Montanari: Frame design and lift safety
The frame is often an integral part of lifting systems and its correct choice is crucial for lift safety. What information is needed? What to pay attention to? What are the risks? How to choose correctly?
Let’s start with its function: to support the traction machine and the load of the whole system.
It may appear simple: a few steel beams welded and bolted together.
The choice and design of the right frame is essential for the correct support of the machine in relation to the weight and torque generated by the mechanical movement. In case of lack of attention in this step, the consequences could prove fatal.
To choose the bedplate (another name for the frame), we start with the data of the lifting system and the reference standard. At Montanari we have special editable forms that guide users to the correct compilation. The next step is the execution of tests with FEM calculation software:
• Equivalent tensile stress
• Elastic deformation
• Safety Factor
We examine these steps with a simulation that demonstrates how even changes of only a few mm can have significant effects on the final result. The simulation was used for an internal training in the technical department (Montanari Academy [1]) based on real projects.
Let us assume that the data are those in Tables 1 – 2 – 3 and the design that in Fig. 3 – 4. We test how the material will react to the assumed loads applied to the machine.
What happens in the simulation?
The system reproduces the effect of weight and torque (Fig. 5 – 6) in the following way:
– the static vertical load is applied to the slow shaft;
– torque is applied to the traction sheave that lifts the counterweight (CWT).
It is then verified whether the model is able to withstand the given load using FEM tests.
TEST: EQUIVALENT TENSILE STRESS
Stress method: Von Mises [2]. Due to the acceleration and inertia of the system, the load and torque applied to the machine are multiplied by a factor of 2.
According to good practice, the maximum permissible stress on this hypothetical frame is 1/3 of the yield stress.
Simulating this situation on the frame structure, we obtain the result in Fig. 7.
What can be deduced?
There are different coloured areas. The red ones are not permissible. The frame may appear to be solid, but the simulation informs us that it does not conform to the system features. Without the test, this won’t be detected.
TEST: ELASTIC DEFORMATION
According to good practice, the maximum permissible deformation on the frame structure must be 1/1500 of the maximum length: 960 mm/1500 = 0.64 mm (960 is the length of the beam). The red coloured area on the representation is not permissible: the total deformation is up to 1.8mm (Fig. 8 / 9).
TEST: SAFETY FACTOR
The minimum safety factor is 3: there are areas where this factor is not met. A force exceeding the yield stress applied to a structure can lead to permanent deformation (Fig. 10).
What would happen in the real situation?
Permanent deformation of the frame due to incorrect design can lead to the failure of the entire frame, which is no longer able to support all the load.
A further consequence could be that the machine would come off its seat with high risks for the whole system.
Taking into account the system features and the traction machine, what would be a suitable solution?
Based on the calculations, we slightly vary the height of the frame beam: compared to Table 2, the value increases from 125 to 175 mm.
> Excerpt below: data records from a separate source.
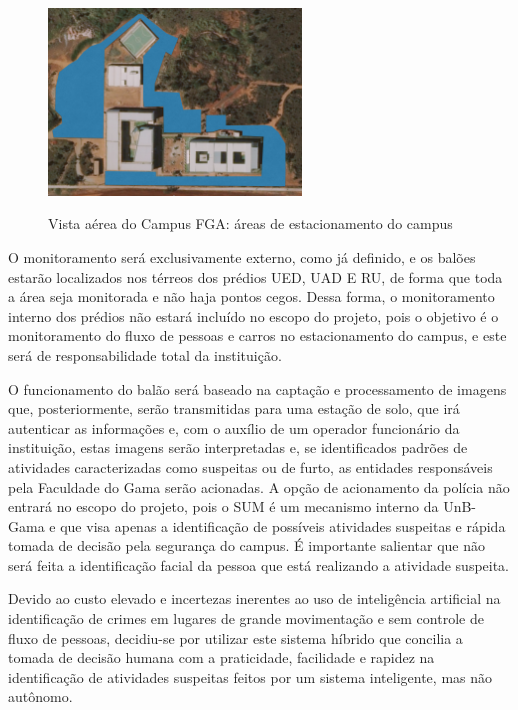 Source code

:   \begin{figure}[htp]
  	\centering
		\caption[Vista aérea do Campus FGA:  áreas de estacionamento do campus]{Vista aérea do Campus FGA:  áreas de estacionamento do campus~\cite{mapa1}}
    \includegraphics[width=0.6\textwidth]{figuras/fga2}
	  \label{img:fga2}
  \end{figure}

  O monitoramento será exclusivamente externo, como já definido, e os balões estarão localizados nos térreos dos prédios UED, UAD E RU, de forma que toda a área seja monitorada e não haja pontos cegos. Dessa forma, o monitoramento interno dos prédios não estará incluído no escopo do projeto, pois o objetivo é o monitoramento do fluxo de pessoas e carros no estacionamento do campus, e este será de responsabilidade total da instituição.

  O funcionamento do balão será baseado na captação e processamento de imagens que, posteriormente, serão transmitidas para uma estação de solo, que irá autenticar as informações e, com o auxílio de um operador funcionário da instituição, estas imagens serão interpretadas e, se identificados padrões de atividades caracterizadas como suspeitas ou de furto, as entidades responsáveis pela Faculdade do Gama serão acionadas. A opção de acionamento da polícia não entrará no escopo do projeto, pois o SUM é um mecanismo interno da UnB-Gama e que visa apenas a identificação de possíveis atividades suspeitas e rápida tomada de decisão pela segurança do campus. É importante salientar que não será feita a identificação facial da pessoa que está realizando a atividade suspeita.

  Devido ao custo elevado e incertezas inerentes ao uso de inteligência artificial na identificação de crimes em lugares de grande movimentação e sem controle de fluxo de pessoas, decidiu-se por utilizar este sistema híbrido que concilia a tomada de decisão humana com a praticidade, facilidade e rapidez na identificação de atividades suspeitas feitos por um sistema inteligente, mas não autônomo.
The effect of weight and force can be seen in Fig. 11 – 12.
Maximum permissible deformation on the frame: 1/1500 of the maximum length, according to good practice: 960mm/1500 = 0.64mm. The total deformation on the frame is 0.2 mm, so it is suitable for installation according to safety parameters.
Conclusions
An undersized frame can compromise the safety of the entire lift due to the high risk of breakage. It is advisable to always involve the machine manufacturer to verify the design and confirm the safety factor (even when the frame is not purchased from the machine supplier).
A preliminary study is always carried out at Montanari. In fact, sometimes the chosen frame may even be overestimated compared to system needs, and this entails a higher cost, considering the high price of raw materials.
NOTES
[1] Montanari Academy was inaugurated in 2017 at Asansor – Istanbul. Since then, all courses organised for customers and employees, in all Montanari branches, are delivered under the name Academy to better identify the value of this important service.ù
[2] Richard von Mises: was an Austrian naturalised US mathematician, engineer and academic. In solid mechanics, he developed the notion of the distortion energy associated with each tensional state, which is one of the most important concepts used in engineering when calculating the tensile stress of materials. He also made important contributions to plasticity theory by formulating what became known as the von Mises Criterion.